# [Description of the task]
In the records that follow, find the line with "송전탑의 개수 n, 그리고"; from there, retype every line exactly through the line with "하나를 나타낸 것입니다.", which also belongs to the answer.

(Saved data entries)
· · · · ·

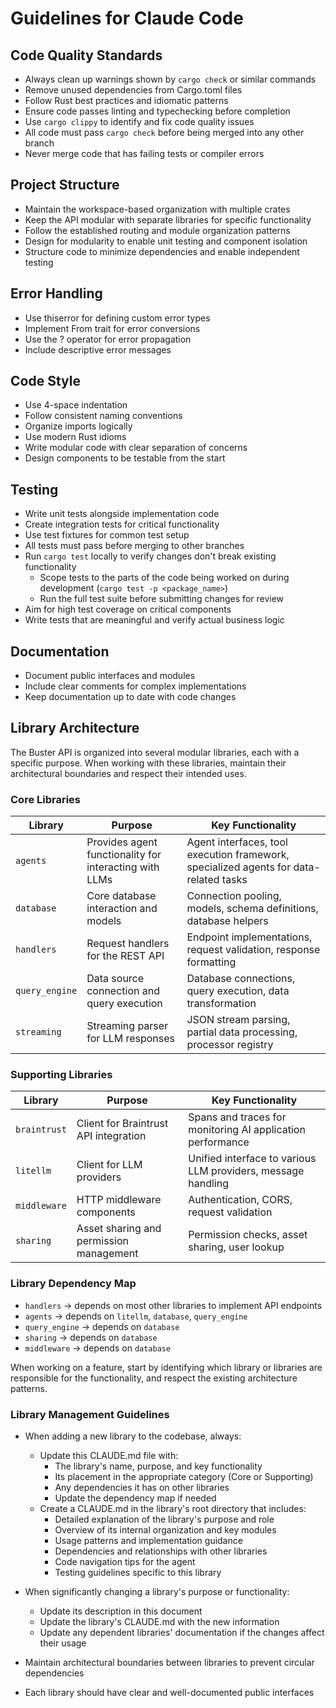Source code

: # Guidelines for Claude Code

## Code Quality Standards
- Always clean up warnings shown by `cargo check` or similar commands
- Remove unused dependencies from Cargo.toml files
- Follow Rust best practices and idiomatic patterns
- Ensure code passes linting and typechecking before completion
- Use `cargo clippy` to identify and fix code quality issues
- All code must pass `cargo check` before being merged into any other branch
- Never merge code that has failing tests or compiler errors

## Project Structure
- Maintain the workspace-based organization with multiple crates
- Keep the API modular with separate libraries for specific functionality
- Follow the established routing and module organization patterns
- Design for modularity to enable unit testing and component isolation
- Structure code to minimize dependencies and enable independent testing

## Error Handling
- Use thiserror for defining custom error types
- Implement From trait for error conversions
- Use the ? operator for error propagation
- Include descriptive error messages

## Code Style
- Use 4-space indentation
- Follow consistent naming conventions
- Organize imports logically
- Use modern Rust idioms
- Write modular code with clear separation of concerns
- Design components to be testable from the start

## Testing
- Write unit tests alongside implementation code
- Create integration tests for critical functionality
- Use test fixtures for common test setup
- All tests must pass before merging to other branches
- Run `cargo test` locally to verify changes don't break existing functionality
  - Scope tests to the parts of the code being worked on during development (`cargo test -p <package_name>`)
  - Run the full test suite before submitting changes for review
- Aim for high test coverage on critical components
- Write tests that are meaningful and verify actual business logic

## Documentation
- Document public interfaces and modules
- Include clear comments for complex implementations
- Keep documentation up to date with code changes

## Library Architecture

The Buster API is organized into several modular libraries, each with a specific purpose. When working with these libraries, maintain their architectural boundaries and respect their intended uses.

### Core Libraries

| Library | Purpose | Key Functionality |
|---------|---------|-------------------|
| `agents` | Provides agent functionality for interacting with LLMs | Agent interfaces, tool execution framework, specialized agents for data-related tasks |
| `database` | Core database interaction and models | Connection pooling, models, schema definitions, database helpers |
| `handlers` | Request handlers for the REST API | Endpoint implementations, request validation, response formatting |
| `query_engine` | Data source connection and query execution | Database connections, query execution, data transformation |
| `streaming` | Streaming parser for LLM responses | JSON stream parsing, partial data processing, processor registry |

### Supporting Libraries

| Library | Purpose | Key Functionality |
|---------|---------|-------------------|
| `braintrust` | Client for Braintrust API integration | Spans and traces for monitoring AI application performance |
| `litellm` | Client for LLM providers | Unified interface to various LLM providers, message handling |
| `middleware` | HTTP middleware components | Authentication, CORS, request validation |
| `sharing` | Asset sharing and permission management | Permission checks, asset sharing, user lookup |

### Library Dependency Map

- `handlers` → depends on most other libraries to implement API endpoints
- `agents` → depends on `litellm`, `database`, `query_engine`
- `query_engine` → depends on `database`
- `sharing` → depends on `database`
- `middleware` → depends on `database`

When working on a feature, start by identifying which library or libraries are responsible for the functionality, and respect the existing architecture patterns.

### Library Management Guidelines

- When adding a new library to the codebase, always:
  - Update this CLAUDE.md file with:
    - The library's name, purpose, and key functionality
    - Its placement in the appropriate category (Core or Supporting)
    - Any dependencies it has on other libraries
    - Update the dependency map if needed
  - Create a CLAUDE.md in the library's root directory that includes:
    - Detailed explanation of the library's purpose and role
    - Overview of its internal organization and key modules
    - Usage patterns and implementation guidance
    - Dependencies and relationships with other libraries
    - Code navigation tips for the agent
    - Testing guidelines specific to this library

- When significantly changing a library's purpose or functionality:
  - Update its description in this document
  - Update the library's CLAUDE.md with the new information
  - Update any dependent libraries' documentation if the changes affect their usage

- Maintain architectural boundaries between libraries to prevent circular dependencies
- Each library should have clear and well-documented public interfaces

· · · · ·

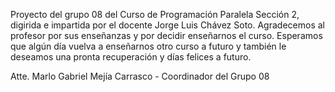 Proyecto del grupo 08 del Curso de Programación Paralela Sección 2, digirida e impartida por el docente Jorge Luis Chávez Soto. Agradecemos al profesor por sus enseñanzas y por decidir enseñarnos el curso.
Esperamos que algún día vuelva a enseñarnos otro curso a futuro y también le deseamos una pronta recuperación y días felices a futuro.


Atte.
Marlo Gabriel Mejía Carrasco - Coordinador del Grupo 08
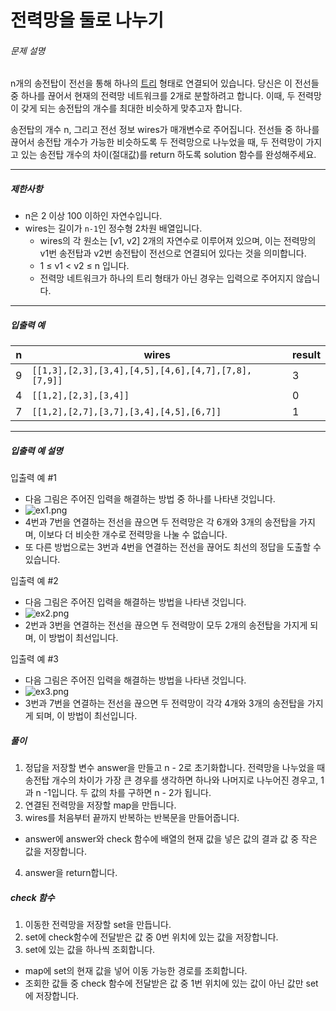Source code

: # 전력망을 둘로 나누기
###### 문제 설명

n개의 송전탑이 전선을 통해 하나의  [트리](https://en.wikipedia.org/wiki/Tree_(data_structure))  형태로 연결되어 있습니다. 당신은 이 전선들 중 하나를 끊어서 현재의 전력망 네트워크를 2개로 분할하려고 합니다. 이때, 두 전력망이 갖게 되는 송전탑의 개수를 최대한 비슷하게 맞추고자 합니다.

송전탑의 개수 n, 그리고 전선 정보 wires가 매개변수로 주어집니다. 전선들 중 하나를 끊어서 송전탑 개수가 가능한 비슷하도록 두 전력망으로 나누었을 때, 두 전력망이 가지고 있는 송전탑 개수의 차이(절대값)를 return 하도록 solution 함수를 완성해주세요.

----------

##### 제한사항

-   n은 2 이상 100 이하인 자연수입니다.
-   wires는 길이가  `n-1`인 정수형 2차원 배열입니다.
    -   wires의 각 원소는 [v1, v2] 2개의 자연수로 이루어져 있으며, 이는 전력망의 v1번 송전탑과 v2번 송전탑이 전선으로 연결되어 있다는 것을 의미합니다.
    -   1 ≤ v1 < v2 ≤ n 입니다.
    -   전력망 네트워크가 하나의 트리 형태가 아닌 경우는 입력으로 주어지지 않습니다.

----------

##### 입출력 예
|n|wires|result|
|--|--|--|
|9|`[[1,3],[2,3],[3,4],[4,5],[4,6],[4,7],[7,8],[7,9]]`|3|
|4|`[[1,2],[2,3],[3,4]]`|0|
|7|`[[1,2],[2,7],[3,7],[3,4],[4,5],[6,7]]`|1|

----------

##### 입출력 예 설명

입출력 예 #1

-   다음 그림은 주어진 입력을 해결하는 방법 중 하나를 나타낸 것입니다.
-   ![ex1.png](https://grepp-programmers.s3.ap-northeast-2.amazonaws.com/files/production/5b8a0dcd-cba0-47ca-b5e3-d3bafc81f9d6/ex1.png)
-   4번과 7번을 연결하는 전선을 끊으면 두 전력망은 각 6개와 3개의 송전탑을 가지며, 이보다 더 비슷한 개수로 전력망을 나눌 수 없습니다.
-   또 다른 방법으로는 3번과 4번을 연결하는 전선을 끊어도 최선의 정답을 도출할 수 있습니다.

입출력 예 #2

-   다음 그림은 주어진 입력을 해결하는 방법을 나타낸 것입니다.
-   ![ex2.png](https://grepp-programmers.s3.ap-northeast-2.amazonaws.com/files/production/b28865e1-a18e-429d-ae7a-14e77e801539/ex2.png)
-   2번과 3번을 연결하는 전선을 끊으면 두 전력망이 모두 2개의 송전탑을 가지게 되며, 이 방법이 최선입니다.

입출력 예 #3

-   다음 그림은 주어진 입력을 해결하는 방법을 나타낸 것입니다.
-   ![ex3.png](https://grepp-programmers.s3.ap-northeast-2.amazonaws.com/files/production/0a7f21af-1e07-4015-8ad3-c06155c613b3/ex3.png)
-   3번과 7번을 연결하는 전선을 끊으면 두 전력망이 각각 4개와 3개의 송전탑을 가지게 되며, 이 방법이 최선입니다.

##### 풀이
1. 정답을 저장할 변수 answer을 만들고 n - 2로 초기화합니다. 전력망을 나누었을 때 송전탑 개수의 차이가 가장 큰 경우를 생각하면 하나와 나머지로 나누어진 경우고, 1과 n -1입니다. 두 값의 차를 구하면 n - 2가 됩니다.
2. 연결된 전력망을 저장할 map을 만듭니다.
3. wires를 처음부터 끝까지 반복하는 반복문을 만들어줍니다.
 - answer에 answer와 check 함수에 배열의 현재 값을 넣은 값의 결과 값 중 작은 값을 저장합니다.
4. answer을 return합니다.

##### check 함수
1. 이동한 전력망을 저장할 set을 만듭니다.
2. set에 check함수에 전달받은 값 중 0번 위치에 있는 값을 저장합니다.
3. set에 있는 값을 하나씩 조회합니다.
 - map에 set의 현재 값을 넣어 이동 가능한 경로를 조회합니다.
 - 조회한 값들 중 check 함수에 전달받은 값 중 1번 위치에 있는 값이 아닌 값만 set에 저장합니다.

· · · · ·

# [Response to the exercise]
송전탑의 개수 n, 그리고 전선 정보 wires가 매개변수로 주어집니다. 전선들 중 하나를 끊어서 송전탑 개수가 가능한 비슷하도록 두 전력망으로 나누었을 때, 두 전력망이 가지고 있는 송전탑 개수의 차이(절대값)를 return 하도록 solution 함수를 완성해주세요.

----------

##### 제한사항

-   n은 2 이상 100 이하인 자연수입니다.
-   wires는 길이가  `n-1`인 정수형 2차원 배열입니다.
    -   wires의 각 원소는 [v1, v2] 2개의 자연수로 이루어져 있으며, 이는 전력망의 v1번 송전탑과 v2번 송전탑이 전선으로 연결되어 있다는 것을 의미합니다.
    -   1 ≤ v1 < v2 ≤ n 입니다.
    -   전력망 네트워크가 하나의 트리 형태가 아닌 경우는 입력으로 주어지지 않습니다.

----------

##### 입출력 예
|n|wires|result|
|--|--|--|
|9|`[[1,3],[2,3],[3,4],[4,5],[4,6],[4,7],[7,8],[7,9]]`|3|
|4|`[[1,2],[2,3],[3,4]]`|0|
|7|`[[1,2],[2,7],[3,7],[3,4],[4,5],[6,7]]`|1|

----------

##### 입출력 예 설명

입출력 예 #1

-   다음 그림은 주어진 입력을 해결하는 방법 중 하나를 나타낸 것입니다.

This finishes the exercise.